- **Task statement**:
Set down the data below in full and exactly, minus the pictures.

--- Records for the exercise ---

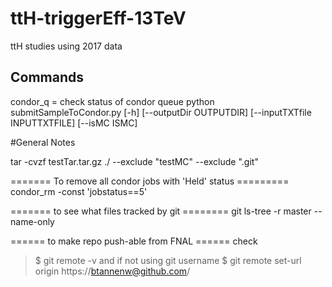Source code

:# ttH-triggerEff-13TeV
ttH studies using 2017 data

## Commands
condor_q = check status of condor queue
python submitSampleToCondor.py [-h] [--outputDir OUTPUTDIR] [--inputTXTfile INPUTTXTFILE] [--isMC ISMC]

#General Notes

tar -cvzf testTar.tar.gz ./ --exclude "testMC" --exclude ".git"

=======  To remove all condor jobs with 'Held' status  =========
condor_rm -const 'jobstatus==5'

=======  to see what files tracked by git  ========
git ls-tree -r master --name-only

======   to make repo push-able from FNAL  ======
check 
>$ git remote -v
and if not using git username
>$ git remote set-url origin https://btannenw@github.com/<REPO>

---

- **Task response**:
Source code

:# ttH-triggerEff-13TeV
ttH studies using 2017 data

## Commands
condor_q = check status of condor queue
python submitSampleToCondor.py [-h] [--outputDir OUTPUTDIR] [--inputTXTfile INPUTTXTFILE] [--isMC ISMC]

#General Notes

tar -cvzf testTar.tar.gz ./ --exclude "testMC" --exclude ".git"

=======  To remove all condor jobs with 'Held' status  =========
condor_rm -const 'jobstatus==5'

=======  to see what files tracked by git  ========
git ls-tree -r master --name-only

======   to make repo push-able from FNAL  ======
check 
>$ git remote -v
and if not using git username
>$ git remote set-url origin https://btannenw@github.com/<REPO>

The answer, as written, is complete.